**What is needed:**
Please repeat only the lines below starting at the line that holds "- Deck class" and ending at the line that holds "name: Admin", exactly, with both of those lines included and every picture omitted.

**Source records:**
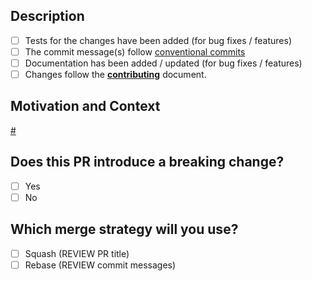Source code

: <!---
Provide a general summary of your changes in the Title above
-->

## Description

<!--- Describe your changes in detail -->

- [ ] Tests for the changes have been added (for bug fixes / features)
- [ ] The commit message(s) follow [conventional commits](https://www.conventionalcommits.org/en/v1.0.0/)
- [ ] Documentation has been added / updated (for bug fixes / features)
- [ ] Changes follow the **[contributing](../CONTRIBUTING.md)** document.

## Motivation and Context

<!--- Why is this change required? What problem does it solve? -->

<!--- If it relates to an open issue, please link to the issue here.
e.g.
[#123](https://github.com/openwallet-foundation/credo-ts-ext/issues/123)
-->

[#](https://github.com/openwallet-foundation/credo-ts-ext/issues/)

## Does this PR introduce a breaking change?

- [ ] Yes
- [ ] No

<!-- If this PR contains a breaking change, please describe the impact and migration path for existing applications below. Make sure to indicate commits with breaking changes by appending a `!` after the type/scope as described by the conventional commits guidelines -->

## Which merge strategy will you use?

<!-- This indicates to reviewers whether they need to check your commits are ready to be rebased on main or not. Squashing only requires the title of the PR to follow conventional commits guidelines. Rebasing requires all commits to follow conventional commits guidelines, but allows to introduce multiple changes within a single PR. If you don't know what this means, Squash is probably the way to go. -->

- [ ] Squash (REVIEW PR title)
- [ ] Rebase (REVIEW commit messages)
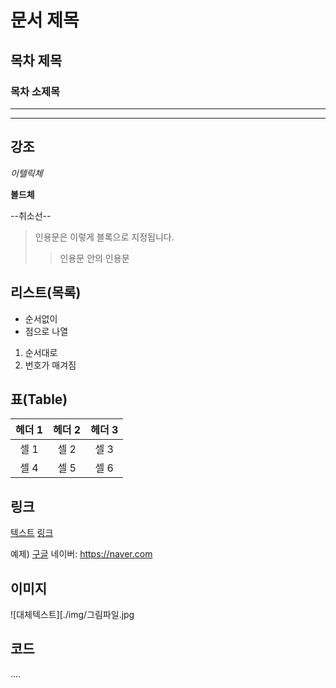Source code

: # 문서 제목
## 목차 제목
### 목차 소제목

***
---

## 강조



*이텔릭체*



**볼드체**



--취소선--



>인용문은 이렇게 블록으로 지정됩니다.
>> 인용문 안의 인용문

## 리스트(목록)
* 순서없이
* 점으로 나열

1. 순서대로
2. 번호가 매겨짐

## 표(Table)
| 헤더 1 | 헤더 2 | 헤더 3 |
|:---:|:---:|:---:|
| 셀 1 | 셀 2 | 셀 3 |
| 셀 4 | 셀 5 | 셀 6 |

## 링크
[텍스트](filename.md)
[링크](http://링크주소/)

예제) 
[구글](https://google.com)
네이버: <https://naver.com>

## 이미지
![대체텍스트][./img/그림파일.jpg
## 코드
....
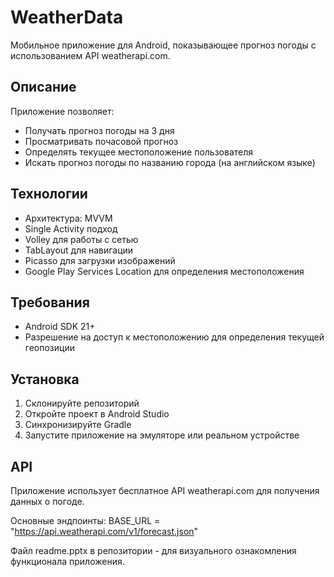 # WeatherData

Мобильное приложение для Android, показывающее прогноз погоды с использованием API weatherapi.com.

## Описание

Приложение позволяет:
- Получать прогноз погоды на 3 дня
- Просматривать почасовой прогноз
- Определять текущее местоположение пользователя
- Искать прогноз погоды по названию города (на английском языке)

## Технологии

- Архитектура: MVVM
- Single Activity подход
- Volley для работы с сетью
- TabLayout для навигации
- Picasso для загрузки изображений
- Google Play Services Location для определения местоположения

## Требования

- Android SDK 21+
- Разрешение на доступ к местоположению для определения текущей геопозиции

## Установка

1. Склонируйте репозиторий
2. Откройте проект в Android Studio
3. Синхронизируйте Gradle
4. Запустите приложение на эмуляторе или реальном устройстве

## API

Приложение использует бесплатное API weatherapi.com для получения данных о погоде. 

Основные эндпоинты:
BASE_URL = "https://api.weatherapi.com/v1/forecast.json"

Файл readme.pptx в репозитории - для визуального ознакомления функционала приложения.
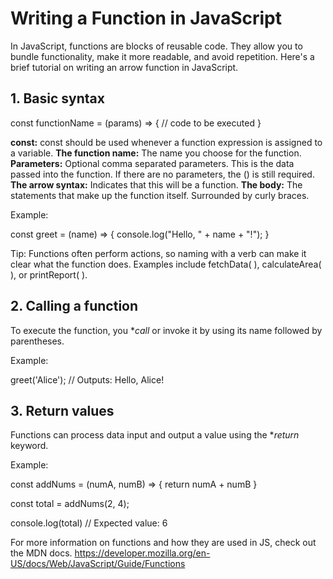 # Writing a Function in JavaScript

In JavaScript, functions are blocks of reusable code. They allow you to bundle functionality, make it more readable, and avoid repetition. Here's a brief tutorial on writing an arrow function in JavaScript.

## 1. Basic syntax

const functionName = (params) => {
  // code to be executed
}

**const:** const should be used whenever a function expression is assigned to a variable.
**The function name:** The name you choose for the function.
**Parameters:** Optional comma separated parameters. This is the data passed into the function. If there are no parameters, the () is still required.
**The arrow syntax:** Indicates that this will be a function.
**The body:** The statements that make up the function itself. Surrounded by curly braces.

Example:

const greet = (name) => {
  console.log("Hello, " + name + "!");
}

Tip: Functions often perform actions, so naming with a verb can make it clear what the function does. Examples include fetchData( ), calculateArea( ), or printReport( ). 

## 2. Calling a function

To execute the function, you **call* or invoke it by using its name followed by parentheses.

Example:

greet('Alice'); // Outputs: Hello, Alice!

## 3. Return values

Functions can process data input and output a value using the **return*  keyword.

Example: 

const addNums = (numA, numB) => {
  return numA + numB
}

const total = addNums(2, 4);

console.log(total) // Expected value: 6

For more information on functions and how they are used in JS, check out the MDN docs. 
https://developer.mozilla.org/en-US/docs/Web/JavaScript/Guide/Functions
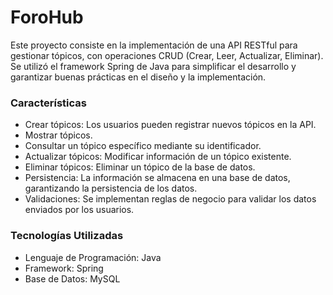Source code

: <h1>ForoHub</h1>

Este proyecto consiste en la implementación de una API RESTful para gestionar tópicos, con operaciones CRUD (Crear, Leer, Actualizar, Eliminar). Se utilizó el framework Spring de Java para simplificar el desarrollo y garantizar buenas prácticas en el diseño y la implementación.

<h3>Características</h3>

<ul>
<li>Crear tópicos: Los usuarios pueden registrar nuevos tópicos en la API.</li>

<li>Mostrar tópicos.</li>

<li>Consultar un tópico específico mediante su identificador.</li>

<li>Actualizar tópicos: Modificar información de un tópico existente.</li>

<li>Eliminar tópicos: Eliminar un tópico de la base de datos.</li>

<li>Persistencia: La información se almacena en una base de datos, garantizando la persistencia de los datos.</li>

<li>Validaciones: Se implementan reglas de negocio para validar los datos enviados por los usuarios.</li>

</ul>

<h3>Tecnologías Utilizadas</h3>
<ul>
<li>Lenguaje de Programación: Java</li>

<li>Framework: Spring</li>

<li>Base de Datos: MySQL</li>
</ul>
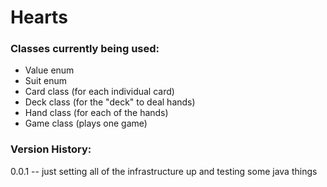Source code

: # Hearts

### Classes currently being used:
- Value enum  
- Suit enum  
- Card class (for each individual card)  
- Deck class (for the "deck" to deal hands)  
- Hand class (for each of the hands)  
- Game class (plays one game)  

### Version History:

0.0.1 -- just setting all of the infrastructure up and testing some java things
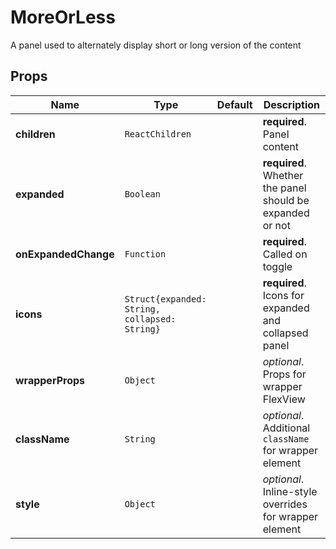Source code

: # MoreOrLess

A panel used to alternately display short or long version of the content

## Props
|Name|Type|Default|Description|
|----|----|-------|-----------|
| **children** | <code>ReactChildren</code> |  | **required**. Panel content |
| **expanded** | <code>Boolean</code> |  | **required**. Whether the panel should be expanded or not |
| **onExpandedChange** | <code>Function</code> |  | **required**. Called on toggle |
| **icons** | <code>Struct{expanded: String, collapsed: String}</code> |  | **required**. Icons for expanded and collapsed panel |
| **wrapperProps** | <code>Object</code> |  | *optional*. Props for wrapper FlexView |
| **className** | <code>String</code> |  | *optional*. Additional `className` for wrapper element |
| **style** | <code>Object</code> |  | *optional*. Inline-style overrides for wrapper element |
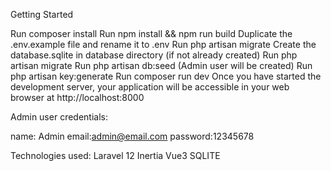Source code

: Getting Started

Run composer install
Run npm install && npm run build
Duplicate the .env.example file and rename it to .env
Run php artisan migrate
Create the database.sqlite in database directory (if not already created)
Run php artisan migrate
Run php artisan db:seed (Admin user will be created)
Run php artisan key:generate
Run composer run dev
Once you have started the development server, your application will be accessible in your web browser at http://localhost:8000

Admin user credentials:

name: Admin
email:admin@email.com
password:12345678


Technologies used:
Laravel 12
Inertia
Vue3
SQLITE
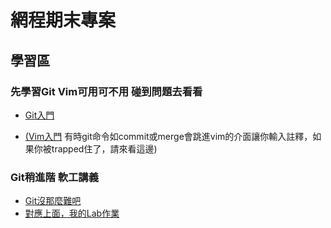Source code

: # 網程期末專案

## 學習區
### 先學習Git Vim可用可不用 碰到問題去看看
* [Git入門](https://backlog.com/git-tutorial/tw/)

* [(Vim入門](https://gitbook.tw/chapters/command-line/vim-introduction.html) 有時git命令如commit或merge會跳進vim的介面讓你輸入註釋，如果你被trapped住了，請來看這邊)

### Git稍進階 軟工講義
* [Git沒那麼難吧](https://slides.com/jimting/git/#/)
* [對應上面，我的Lab作業](https://github.com/zxcj04/gitTest)
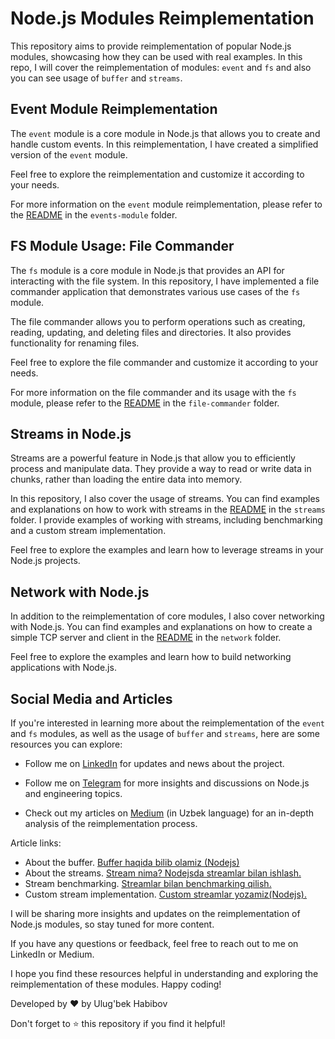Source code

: # Node.js Modules Reimplementation

This repository aims to provide reimplementation of popular Node.js modules, showcasing how they can be used with real examples. In this repo, I will cover the reimplementation of modules: `event` and `fs` and also you can see usage of `buffer` and `streams`.

## Event Module Reimplementation

The `event` module is a core module in Node.js that allows you to create and handle custom events. In this reimplementation, I have created a simplified version of the `event` module.

Feel free to explore the reimplementation and customize it according to your needs.

For more information on the `event` module reimplementation, please refer to the [README](./events-module/README.md) in the `events-module` folder.

## FS Module Usage: File Commander

The `fs` module is a core module in Node.js that provides an API for interacting with the file system. In this repository, I have implemented a file commander application that demonstrates various use cases of the `fs` module.

The file commander allows you to perform operations such as creating, reading, updating, and deleting files and directories. It also provides functionality for renaming files.

Feel free to explore the file commander and customize it according to your needs.

For more information on the file commander and its usage with the `fs` module, please refer to the [README](./file-commander/README.md) in the `file-commander` folder.

## Streams in Node.js

Streams are a powerful feature in Node.js that allow you to efficiently process and manipulate data. They provide a way to read or write data in chunks, rather than loading the entire data into memory.

In this repository, I also cover the usage of streams. You can find examples and explanations on how to work with streams in the [README](./streams/README.md) in the `streams` folder. I provide examples of working with streams, including benchmarking and a custom stream implementation.

Feel free to explore the examples and learn how to leverage streams in your Node.js projects.

## Network with Node.js

In addition to the reimplementation of core modules, I also cover networking with Node.js. You can find examples and explanations on how to create a simple TCP server and client in the [README](./network/README.md) in the `network` folder.

Feel free to explore the examples and learn how to build networking applications with Node.js.

## Social Media and Articles

If you're interested in learning more about the reimplementation of the `event` and `fs` modules, as well as the usage of `buffer` and `streams`, here are some resources you can explore:

- Follow me on [LinkedIn](https://www.linkedin.com/in/ulugbekhabibov) for updates and news about the project.

- Follow me on [Telegram](https://t.me/+pBD38RkcBI5hZThi) for more insights and discussions on Node.js and engineering topics.

- Check out my articles on [Medium](https://medium.com/@habibovulugbek) (in Uzbek language) for an in-depth analysis of the reimplementation process.

Article links:

- About the buffer. [Buffer haqida bilib olamiz (Nodejs)](https://medium.com/@habibovulugbek/buffer-haqida-bilib-olamiz-nodejs-9e8193c387da)
- About the streams. [Stream nima? Nodejsda streamlar bilan ishlash.](https://medium.com/@habibovulugbek/stream-nima-nodejsda-ortida-streamlar-qanday-ishlaydi-77256825ec51)
- Stream benchmarking. [Streamlar bilan benchmarking qilish.](https://medium.com/@habibovulugbek/streamni-benchmark-qilamiz-nodejs-4aa153c614f2)
- Custom stream implementation. [Custom streamlar yozamiz(Nodejs).](https://habibovulugbek.medium.com/custom-streamlar-yozamiz-nodejs-65eaf08185e7)

I will be sharing more insights and updates on the reimplementation of Node.js modules, so stay tuned for more content.

If you have any questions or feedback, feel free to reach out to me on LinkedIn or Medium.

I hope you find these resources helpful in understanding and exploring the reimplementation of these modules. Happy coding!

Developed by ❤️ by Ulug'bek Habibov

Don't forget to ⭐ this repository if you find it helpful!
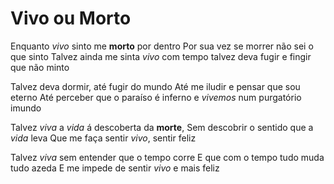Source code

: # Vivo ou Morto

Enquanto  *vivo* sinto me **morto** por dentro
Por sua vez se morrer não sei o que sinto
Talvez ainda me sinta *vivo* com tempo
talvez deva fugir e fingir que não minto

Talvez deva dormir, até fugir do mundo
Até me iludir e pensar que sou eterno
Até perceber que o paraíso é inferno
e *vivemos* num purgatório imundo

Talvez *viva* a *vida* á descoberta da **morte**,
Sem descobrir o sentido que a *vida* leva
Que me faça sentir *vivo*, sentir feliz

Talvez *viva* sem entender que o tempo corre
E que com o tempo tudo muda tudo azeda
E me impede de  sentir *vivo* e mais feliz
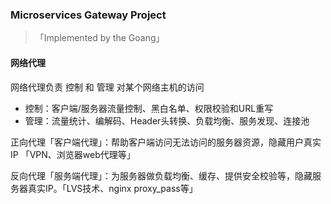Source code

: ### Microservices Gateway Project 

> 「Implemented by the Goang」



#### 网络代理

网络代理负责 控制 和 管理 对某个网络主机的访问

- 控制：客户端/服务器流量控制、黑白名单、权限校验和URL重写
- 管理：流量统计、编解码、Header头转换、负载均衡、服务发现、连接池



正向代理「客户端代理」：帮助客户端访问无法访问的服务器资源，隐藏用户真实IP 「VPN、浏览器web代理等」



 反向代理「服务端代理」：为服务器做负载均衡、缓存、提供安全校验等，隐藏服务器真实IP。「LVS技术、nginx proxy_pass等」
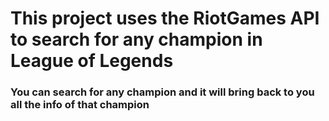 # This project uses the RiotGames API to search for any champion in League of Legends

### You can search for any champion and it will bring back to you all the info of that champion
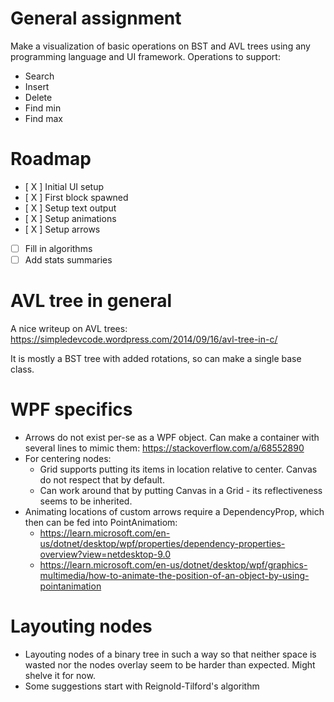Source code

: # General assignment
Make a visualization of basic operations on BST and AVL trees using any programming language and UI framework.
Operations to support:
- Search
- Insert
- Delete
- Find min
- Find max

# Roadmap
- [ X ] Initial UI setup
- [ X ] First block spawned
- [ X ] Setup text output
- [ X ] Setup animations
- [ X ] Setup arrows
- [   ] Fill in algorithms
- [   ] Add stats summaries

# AVL tree in general
A nice writeup on AVL trees: https://simpledevcode.wordpress.com/2014/09/16/avl-tree-in-c/

It is mostly a BST tree with added rotations, so can make a single base class.

# WPF specifics
- Arrows do not exist per-se as a WPF object. Can make a container with several lines to mimic them:
  https://stackoverflow.com/a/68552890
- For centering nodes:
  - Grid supports putting its items in location relative to center. Canvas do not respect that by default.
  - Can work around that by putting Canvas in a Grid - its reflectiveness seems to be inherited.
- Animating locations of custom arrows require a DependencyProp, which then can be fed into PointAnimatiom: 
  - https://learn.microsoft.com/en-us/dotnet/desktop/wpf/properties/dependency-properties-overview?view=netdesktop-9.0
  - https://learn.microsoft.com/en-us/dotnet/desktop/wpf/graphics-multimedia/how-to-animate-the-position-of-an-object-by-using-pointanimation

# Layouting nodes
- Layouting nodes of a binary tree in such a way so that neither space is wasted nor the nodes overlay seem to be harder than expected. Might shelve it for now.
- Some suggestions start with Reignold-Tilford's algorithm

**Output of the task:**
- Deck class (for the "deck" to deal hands)  
- Hand class (for each of the hands)  
- Game class (plays one game)  

### Version History:

0.0.1 -- just setting all of the infrastructure up and testing some java things
Source code

: # MoreOrLess

A panel used to alternately display short or long version of the content

## Props
|Name|Type|Default|Description|
|----|----|-------|-----------|
| **children** | <code>ReactChildren</code> |  | **required**. Panel content |
| **expanded** | <code>Boolean</code> |  | **required**. Whether the panel should be expanded or not |
| **onExpandedChange** | <code>Function</code> |  | **required**. Called on toggle |
| **icons** | <code>Struct{expanded: String, collapsed: String}</code> |  | **required**. Icons for expanded and collapsed panel |
| **wrapperProps** | <code>Object</code> |  | *optional*. Props for wrapper FlexView |
| **className** | <code>String</code> |  | *optional*. Additional `className` for wrapper element |
| **style** | <code>Object</code> |  | *optional*. Inline-style overrides for wrapper element |
Source code

: Getting Started

Run composer install
Run npm install && npm run build
Duplicate the .env.example file and rename it to .env
Run php artisan migrate
Create the database.sqlite in database directory (if not already created)
Run php artisan migrate
Run php artisan db:seed (Admin user will be created)
Run php artisan key:generate
Run composer run dev
Once you have started the development server, your application will be accessible in your web browser at http://localhost:8000

Admin user credentials:

name: Admin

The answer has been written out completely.